Saved data entries
▼

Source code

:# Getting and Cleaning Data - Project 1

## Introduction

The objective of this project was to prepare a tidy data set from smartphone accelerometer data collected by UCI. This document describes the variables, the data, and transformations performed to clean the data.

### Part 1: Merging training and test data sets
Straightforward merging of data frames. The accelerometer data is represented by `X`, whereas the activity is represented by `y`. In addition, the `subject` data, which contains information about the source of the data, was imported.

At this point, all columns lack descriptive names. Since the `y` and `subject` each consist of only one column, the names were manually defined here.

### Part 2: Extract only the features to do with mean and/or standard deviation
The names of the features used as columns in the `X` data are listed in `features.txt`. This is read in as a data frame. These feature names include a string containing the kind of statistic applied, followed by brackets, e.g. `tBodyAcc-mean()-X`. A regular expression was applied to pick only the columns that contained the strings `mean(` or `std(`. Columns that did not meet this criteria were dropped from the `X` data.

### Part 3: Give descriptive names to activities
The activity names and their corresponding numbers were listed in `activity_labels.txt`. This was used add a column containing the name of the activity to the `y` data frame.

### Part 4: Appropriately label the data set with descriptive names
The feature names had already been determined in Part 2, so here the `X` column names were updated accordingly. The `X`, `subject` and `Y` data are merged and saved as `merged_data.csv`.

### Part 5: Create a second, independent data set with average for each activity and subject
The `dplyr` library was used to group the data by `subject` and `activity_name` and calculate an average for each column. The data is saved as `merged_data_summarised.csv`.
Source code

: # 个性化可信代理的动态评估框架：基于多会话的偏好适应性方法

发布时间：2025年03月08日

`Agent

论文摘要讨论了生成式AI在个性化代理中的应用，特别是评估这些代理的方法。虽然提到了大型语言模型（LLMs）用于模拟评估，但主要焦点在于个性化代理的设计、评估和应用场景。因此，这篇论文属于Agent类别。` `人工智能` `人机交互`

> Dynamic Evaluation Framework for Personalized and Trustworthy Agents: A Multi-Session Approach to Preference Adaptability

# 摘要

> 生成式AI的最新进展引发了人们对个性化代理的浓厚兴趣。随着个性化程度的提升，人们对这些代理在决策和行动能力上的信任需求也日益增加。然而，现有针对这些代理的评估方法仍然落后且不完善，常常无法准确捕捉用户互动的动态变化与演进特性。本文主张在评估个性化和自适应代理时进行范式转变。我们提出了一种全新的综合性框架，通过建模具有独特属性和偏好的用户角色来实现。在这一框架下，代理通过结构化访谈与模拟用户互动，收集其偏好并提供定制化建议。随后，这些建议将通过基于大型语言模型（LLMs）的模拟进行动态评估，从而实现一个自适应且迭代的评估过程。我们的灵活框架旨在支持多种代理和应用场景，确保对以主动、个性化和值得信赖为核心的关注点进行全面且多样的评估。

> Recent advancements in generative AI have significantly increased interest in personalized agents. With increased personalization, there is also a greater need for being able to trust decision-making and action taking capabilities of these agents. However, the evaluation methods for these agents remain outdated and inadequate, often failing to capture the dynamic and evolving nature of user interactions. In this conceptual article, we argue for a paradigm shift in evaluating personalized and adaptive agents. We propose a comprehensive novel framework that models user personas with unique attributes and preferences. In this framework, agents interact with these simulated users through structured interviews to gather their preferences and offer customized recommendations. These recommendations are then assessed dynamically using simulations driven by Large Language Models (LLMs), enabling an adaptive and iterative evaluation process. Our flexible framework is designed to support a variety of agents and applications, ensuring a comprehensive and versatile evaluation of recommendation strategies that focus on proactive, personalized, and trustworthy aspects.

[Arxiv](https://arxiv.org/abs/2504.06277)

▲

• Exercise goal: Output every entry exactly.

• Result of the exercise:
Source code

:# Getting and Cleaning Data - Project 1

## Introduction

The objective of this project was to prepare a tidy data set from smartphone accelerometer data collected by UCI. This document describes the variables, the data, and transformations performed to clean the data.

### Part 1: Merging training and test data sets
Straightforward merging of data frames. The accelerometer data is represented by `X`, whereas the activity is represented by `y`. In addition, the `subject` data, which contains information about the source of the data, was imported.

At this point, all columns lack descriptive names. Since the `y` and `subject` each consist of only one column, the names were manually defined here.

### Part 2: Extract only the features to do with mean and/or standard deviation
The names of the features used as columns in the `X` data are listed in `features.txt`. This is read in as a data frame. These feature names include a string containing the kind of statistic applied, followed by brackets, e.g. `tBodyAcc-mean()-X`. A regular expression was applied to pick only the columns that contained the strings `mean(` or `std(`. Columns that did not meet this criteria were dropped from the `X` data.

### Part 3: Give descriptive names to activities
The activity names and their corresponding numbers were listed in `activity_labels.txt`. This was used add a column containing the name of the activity to the `y` data frame.

### Part 4: Appropriately label the data set with descriptive names
The feature names had already been determined in Part 2, so here the `X` column names were updated accordingly. The `X`, `subject` and `Y` data are merged and saved as `merged_data.csv`.

### Part 5: Create a second, independent data set with average for each activity and subject
The `dplyr` library was used to group the data by `subject` and `activity_name` and calculate an average for each column. The data is saved as `merged_data_summarised.csv`.
Source code

: # 个性化可信代理的动态评估框架：基于多会话的偏好适应性方法

发布时间：2025年03月08日

`Agent

论文摘要讨论了生成式AI在个性化代理中的应用，特别是评估这些代理的方法。虽然提到了大型语言模型（LLMs）用于模拟评估，但主要焦点在于个性化代理的设计、评估和应用场景。因此，这篇论文属于Agent类别。` `人工智能` `人机交互`

> Dynamic Evaluation Framework for Personalized and Trustworthy Agents: A Multi-Session Approach to Preference Adaptability

# 摘要

> 生成式AI的最新进展引发了人们对个性化代理的浓厚兴趣。随着个性化程度的提升，人们对这些代理在决策和行动能力上的信任需求也日益增加。然而，现有针对这些代理的评估方法仍然落后且不完善，常常无法准确捕捉用户互动的动态变化与演进特性。本文主张在评估个性化和自适应代理时进行范式转变。我们提出了一种全新的综合性框架，通过建模具有独特属性和偏好的用户角色来实现。在这一框架下，代理通过结构化访谈与模拟用户互动，收集其偏好并提供定制化建议。随后，这些建议将通过基于大型语言模型（LLMs）的模拟进行动态评估，从而实现一个自适应且迭代的评估过程。我们的灵活框架旨在支持多种代理和应用场景，确保对以主动、个性化和值得信赖为核心的关注点进行全面且多样的评估。

> Recent advancements in generative AI have significantly increased interest in personalized agents. With increased personalization, there is also a greater need for being able to trust decision-making and action taking capabilities of these agents. However, the evaluation methods for these agents remain outdated and inadequate, often failing to capture the dynamic and evolving nature of user interactions. In this conceptual article, we argue for a paradigm shift in evaluating personalized and adaptive agents. We propose a comprehensive novel framework that models user personas with unique attributes and preferences. In this framework, agents interact with these simulated users through structured interviews to gather their preferences and offer customized recommendations. These recommendations are then assessed dynamically using simulations driven by Large Language Models (LLMs), enabling an adaptive and iterative evaluation process. Our flexible framework is designed to support a variety of agents and applications, ensuring a comprehensive and versatile evaluation of recommendation strategies that focus on proactive, personalized, and trustworthy aspects.

[Arxiv](https://arxiv.org/abs/2504.06277)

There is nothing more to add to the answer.